Yesterday began the first of our Spring TED Series and a group of teachers from our district and a neighboring district got together to watch Dan Buettner’s TEDxTC talk about his work with the Blue Zones.  Blue Zones are defined as:

a region of the world where people commonly live active lives past the age of 100 years. Scientists and demographers have classified these longevity hot-spots by having common healthy traits and life practices that result in higher-than-normal longevity. The name Blue zone seems to be first employed in a scientific article by a team of demographers working on centenarians in Sardinia in 2004.

and are the topic of Buettner’s work with Quest Network and National Geographic.

While not the stuff of our usual TED talks, which focus more on education and related issues, this talk immediately resonated with the group.

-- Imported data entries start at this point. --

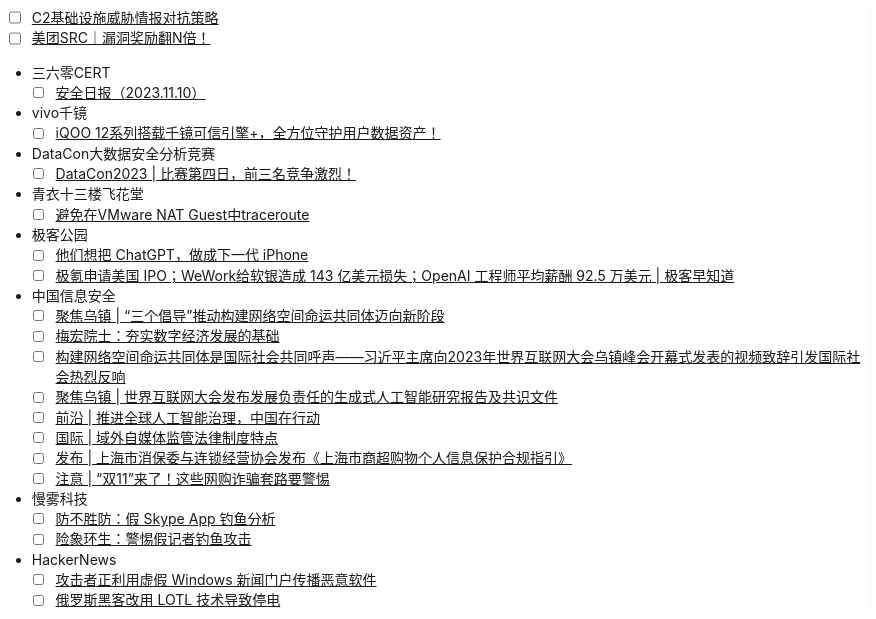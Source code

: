   - [ ] [C2基础设施威胁情报对抗策略](https://mp.weixin.qq.com/s?__biz=MzA5ODA0NDE2MA==&mid=2649785872&idx=1&sn=2bab713ca9ce5019960cff35cbd98e58&chksm=8893b67fbfe43f696e326f995f0dc2ed079f86d69b95d9c5bf90246e5e150e86ff13720d8bb4&scene=58&subscene=0#rd)
  - [ ] [美团SRC｜漏洞奖励翻N倍！](https://mp.weixin.qq.com/s?__biz=MzA5ODA0NDE2MA==&mid=2649785872&idx=2&sn=4a5fce4955451b2484758023bee5a076&chksm=8893b67fbfe43f69f8a0a74fc083c0d96cd27641375fea851c7c7a44ae3bf8d4326fecc591a4&scene=58&subscene=0#rd)
- 三六零CERT
  - [ ] [安全日报（2023.11.10）](https://mp.weixin.qq.com/s?__biz=MzU5MjEzOTM3NA==&mid=2247498480&idx=1&sn=798d60b61d14bcc566d8cf2a03d59468&chksm=fe26fff1c95176e75ea02aa4e075057d713ea900d9e2b9a8776258a5b42b0bb8d6e3131301ba&scene=58&subscene=0#rd)
- vivo千镜
  - [ ] [iQOO 12系列搭载千镜可信引擎+，全方位守护用户数据资产！](https://mp.weixin.qq.com/s?__biz=MzI0Njg4NzE3MQ==&mid=2247491352&idx=1&sn=77b4574b388f81596b1d6a2493bbdb70&chksm=e9b93974deceb06247c3e9bf2bc3d7edefd94c4ef2be5f7b58aa976144ceeb5ba3432fca5667&scene=58&subscene=0#rd)
- DataCon大数据安全分析竞赛
  - [ ] [DataCon2023 | 比赛第四日，前三名竞争激烈！](https://mp.weixin.qq.com/s?__biz=MzU5Njg1NzMyNw==&mid=2247487541&idx=1&sn=7806a5aa1303816888f5a66eac7f9868&chksm=fe5d08b5c92a81a3b54669fc823b8ac57598c1fad9ead60820534f912fef404d8d1dd714ff7b&scene=58&subscene=0#rd)
- 青衣十三楼飞花堂
  - [ ] [避免在VMware NAT Guest中traceroute](https://mp.weixin.qq.com/s?__biz=MzUzMjQyMDE3Ng==&mid=2247486931&idx=1&sn=eb106dd62bf5a71d1363f36bce53dadf&chksm=fab2ceeccdc547fabdb9b021ab45302de218821444e4cd271c9136f5f77b337b159938d49edb&scene=58&subscene=0#rd)
- 极客公园
  - [ ] [他们想把 ChatGPT，做成下一代 iPhone](https://mp.weixin.qq.com/s?__biz=MTMwNDMwODQ0MQ==&mid=2653020708&idx=1&sn=0e1435e664f8d029b07e702dc0bb1494&chksm=7e549f9249231684ec13e6058840e49dd6087aca402506133167bea4218a3bfeab21e9770aab&scene=58&subscene=0#rd)
  - [ ] [极氪申请美国 IPO；WeWork给软银造成 143 亿美元损失；OpenAI 工程师平均薪酬 92.5 万美元 | 极客早知道](https://mp.weixin.qq.com/s?__biz=MTMwNDMwODQ0MQ==&mid=2653020601&idx=1&sn=3dc952e8a91cce7b93fd7ce656fea1d5&chksm=7e549c0f492315196263433909b3f12042b404be1ea51514ec3ebecd58cb25f6c334809ceac2&scene=58&subscene=0#rd)
- 中国信息安全
  - [ ] [聚焦乌镇 | “三个倡导”推动构建网络空间命运共同体迈向新阶段](https://mp.weixin.qq.com/s?__biz=MzA5MzE5MDAzOA==&mid=2664197246&idx=1&sn=470873ef3f9ef985fcd28a5713ebf4b4&chksm=8b596e87bc2ee791172a293b444e6aff66ced3bc84647238a5c2a5a510c95d653d097c7fa3ee&scene=58&subscene=0#rd)
  - [ ] [梅宏院士：夯实数字经济发展的基础](https://mp.weixin.qq.com/s?__biz=MzA5MzE5MDAzOA==&mid=2664197246&idx=2&sn=57abbc3102512a5a0a4b3784ec8c3c8e&chksm=8b596e87bc2ee7914687256932cc977bb32750656235b0fa70e95556736cd67f537bb0e9d3f6&scene=58&subscene=0#rd)
  - [ ] [构建网络空间命运共同体是国际社会共同呼声——习近平主席向2023年世界互联网大会乌镇峰会开幕式发表的视频致辞引发国际社会热烈反响](https://mp.weixin.qq.com/s?__biz=MzA5MzE5MDAzOA==&mid=2664197246&idx=3&sn=79afc7588b0c7b883d969e3d8bec9957&chksm=8b596e87bc2ee791d117ec63a208aa219b17385c6363e20a1f10bda00a1c22a89d4eefdf9ef0&scene=58&subscene=0#rd)
  - [ ] [聚焦乌镇 | 世界互联网大会发布发展负责任的生成式人工智能研究报告及共识文件](https://mp.weixin.qq.com/s?__biz=MzA5MzE5MDAzOA==&mid=2664197246&idx=4&sn=08176cc4ec844bb4be6cdea7f9f1086c&chksm=8b596e87bc2ee791c93f4b4d7e27210eb5427a86671294e82da0e77a7caad28a594e38080162&scene=58&subscene=0#rd)
  - [ ] [前沿 | 推进全球人工智能治理，中国在行动](https://mp.weixin.qq.com/s?__biz=MzA5MzE5MDAzOA==&mid=2664197246&idx=5&sn=8e5412f0a763d152995ce66b0049ecb3&chksm=8b596e87bc2ee7915ed49e97c29901f2aa1301289220ed915c6d67033e953c1a06e606db7272&scene=58&subscene=0#rd)
  - [ ] [国际 | 域外自媒体监管法律制度特点](https://mp.weixin.qq.com/s?__biz=MzA5MzE5MDAzOA==&mid=2664197246&idx=6&sn=3882ffa0fbfacfbf32e783d9a92b3501&chksm=8b596e87bc2ee791c350cc32db2541558ec2d3f60ff8d11eaa351386bee68031c252a5a50121&scene=58&subscene=0#rd)
  - [ ] [发布 | 上海市消保委与连锁经营协会发布《上海市商超购物个人信息保护合规指引》](https://mp.weixin.qq.com/s?__biz=MzA5MzE5MDAzOA==&mid=2664197246&idx=7&sn=8002ab870d2163cb81abd477c2082a09&chksm=8b596e87bc2ee79184dff0e43c19e36fbfaafaae0a2f89f38caca3ed9b8db3e674683e4f1ef2&scene=58&subscene=0#rd)
  - [ ] [注意 | “双11”来了！这些网购诈骗套路要警惕](https://mp.weixin.qq.com/s?__biz=MzA5MzE5MDAzOA==&mid=2664197246&idx=8&sn=67e54bfc1a3ea2129eebe504ce3e4798&chksm=8b596e87bc2ee79153bc583ee80e2eeeb449daf61208667936b229764a376d530b9b489ef279&scene=58&subscene=0#rd)
- 慢雾科技
  - [ ] [防不胜防：假 Skype App 钓鱼分析](https://mp.weixin.qq.com/s?__biz=MzU4ODQ3NTM2OA==&mid=2247498849&idx=1&sn=66f37bce8bd5362b46327717125dacf0&chksm=fdde82e6caa90bf05ff6e7a5f726f7adfbf1bb66a6fdd62d8f2cc8a28d730e4181b4af34ae9b&scene=58&subscene=0#rd)
  - [ ] [险象环生：警惕假记者钓鱼攻击](https://mp.weixin.qq.com/s?__biz=MzU4ODQ3NTM2OA==&mid=2247498849&idx=2&sn=dadc26b93785fe6690100e5d0947324c&chksm=fdde82e6caa90bf017bf36bad3f56eb4fb81a7c30a7674b69cf94cf7ed891b2aa254e39b3119&scene=58&subscene=0#rd)
- HackerNews
  - [ ] [攻击者正利用虚假 Windows 新闻门户传播恶意软件](https://hackernews.cc/archives/46890)
  - [ ] [俄罗斯黑客改用 LOTL 技术导致停电](https://hackernews.cc/archives/46884)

Our discussion of Buettner’s description of the three Blue Zones he profiled in the talk brought out some uniquely personal insights from many of the members.  Several of the group shared insight into how the characteristics found in the communities in the Blue Zones are so foreign to our lives here in the United States.

Prior to the talk, we spoke about factors such as genetics, geography, exercise, diet, and lifestyle as the prevailing elements that contribute to longevity, and we argued about which one played the most prominent role.  Following the video, we spoke mainly about how our lifestyles were in such stark contrast to the communities in Sardinia, Italy, Okinawa, and Lorma Linda, California.  How we live our lives, and who we choose to live our lives with have such profound affects on how long our lives last.  Yes, genetics are a factor, but there are other elements that these communities all share.  Garr Reynolds created a succinct graphic to depict the points that Buettner distilled in the talk.

Interestingly, some members of the group had recently screened Race to Nowhere, and were able to draw some stark contrasts between the lives of our children today and the lives of the members of the communities in the Blue Zones.   I have not seen the film, but their concern was rooted in the fact that we have essentially eliminated much of the Blue Zone ideals for our children when we place such pressure on them to succeed.

On a personal level, having watched this talk several times now, I expressed to the group that what most impressed me was a section of the talk in which Buettner talked about the term “ikigai” (生き甲斐 literally: life + value, be worth while–the reason you wake up in the morning) in Okinawa.  One of the surveys given to members of these communities by the research team asked each of them what their ikigai was and, Buettner stated, none of them hesitated.  They all knew exactly what their purpose was in life.

Do I?  I’ve asked myself several times since the first time I watched this, and I’m put off by my hesitancy.  I know my reason for waking up is to help make my family’s life the most beautiful it can possibly be, but I wonder if it changes as you move through life?  Also, throughout the talk, the term “plant-based diet” was uttered countless times, and in looking at my own life, I could do much better there.

Poulain M.; Pes G.M., Grasland C., Carru C., Ferucci L., Baggio G., Franceschi C., Deiana L. (2004). “Identification of a Geographic Area Characterized by Extreme Longevity in the Sardinia Island: the AKEA study”. Experimental Gerontology, 39 39 (9): 1423–1429. doi:10.1016/j.exger.2004.06.016PMID 15489066.